**Record set**
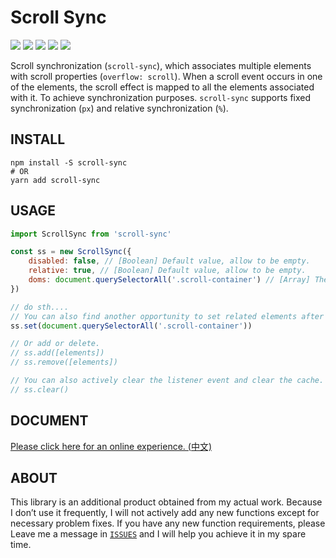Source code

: # Scroll Sync

![](https://img.shields.io/badge/version-${package.version}-blue?style=flat-square&logo)
![](https://img.shields.io/github/issues/kiccer/scroll-sync?style=flat-square&logo)
![](https://img.shields.io/github/forks/kiccer/scroll-sync?style=flat-square&logo)
![](https://img.shields.io/github/stars/kiccer/scroll-sync?style=flat-square&logo)
![](https://img.shields.io/github/license/kiccer/scroll-sync?style=flat-square&logo)

Scroll synchronization (`scroll-sync`), which associates multiple elements with scroll properties (`overflow: scroll`). When a scroll event occurs in one of the elements, the scroll effect is mapped to all the elements associated with it. To achieve synchronization purposes. `scroll-sync` supports fixed synchronization (`px`) and relative synchronization (`%`).

## INSTALL

```shell
npm install -S scroll-sync
# OR
yarn add scroll-sync
```

## USAGE

```js
import ScrollSync from 'scroll-sync'

const ss = new ScrollSync({
    disabled: false, // [Boolean] Default value, allow to be empty.
    relative: true, // [Boolean] Default value, allow to be empty.
    doms: document.querySelectorAll('.scroll-container') // [Array] These elements must set scroll attributes.
})

// do sth....
// You can also find another opportunity to set related elements after instantiating the object.
ss.set(document.querySelectorAll('.scroll-container'))

// Or add or delete.
// ss.add([elements])
// ss.remove([elements])

// You can also actively clear the listener event and clear the cache.
// ss.clear()

```

## DOCUMENT
[Please click here for an online experience. (中文)](https://kiccer.github.io/scroll-sync/)

## ABOUT
This library is an additional product obtained from my actual work. Because I don’t use it frequently, I will not actively add any new functions except for necessary problem fixes. If you have any new function requirements, please Leave me a message in [`ISSUES`](https://github.com/kiccer/scroll-sync/issues) and I will help you achieve it in my spare time.
<!-- 这个库是我实际工作中得到的额外产物，因为我自身使用它的频率并不高，所以除了必要的问题修复外我不会积极增加任何新的功能，如果你有任何新的功能需求，请在 `ISSUES` 中给我留言，我会在闲暇时间帮助你实现它。 -->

**Exercise**
Stop at the line containing "This library is" and include it. Everything from the first line of the material up to there is to be repeated exactly, leaving out pictures.

**Output of the task**
Source code

: # Scroll Sync

![](https://img.shields.io/badge/version-${package.version}-blue?style=flat-square&logo)
![](https://img.shields.io/github/issues/kiccer/scroll-sync?style=flat-square&logo)
![](https://img.shields.io/github/forks/kiccer/scroll-sync?style=flat-square&logo)
![](https://img.shields.io/github/stars/kiccer/scroll-sync?style=flat-square&logo)
![](https://img.shields.io/github/license/kiccer/scroll-sync?style=flat-square&logo)

Scroll synchronization (`scroll-sync`), which associates multiple elements with scroll properties (`overflow: scroll`). When a scroll event occurs in one of the elements, the scroll effect is mapped to all the elements associated with it. To achieve synchronization purposes. `scroll-sync` supports fixed synchronization (`px`) and relative synchronization (`%`).

## INSTALL

```shell
npm install -S scroll-sync
# OR
yarn add scroll-sync
```

## USAGE

```js
import ScrollSync from 'scroll-sync'

const ss = new ScrollSync({
    disabled: false, // [Boolean] Default value, allow to be empty.
    relative: true, // [Boolean] Default value, allow to be empty.
    doms: document.querySelectorAll('.scroll-container') // [Array] These elements must set scroll attributes.
})

// do sth....
// You can also find another opportunity to set related elements after instantiating the object.
ss.set(document.querySelectorAll('.scroll-container'))

// Or add or delete.
// ss.add([elements])
// ss.remove([elements])

// You can also actively clear the listener event and clear the cache.
// ss.clear()

```

## DOCUMENT
[Please click here for an online experience. (中文)](https://kiccer.github.io/scroll-sync/)

## ABOUT
This library is an additional product obtained from my actual work. Because I don’t use it frequently, I will not actively add any new functions except for necessary problem fixes. If you have any new function requirements, please Leave me a message in [`ISSUES`](https://github.com/kiccer/scroll-sync/issues) and I will help you achieve it in my spare time.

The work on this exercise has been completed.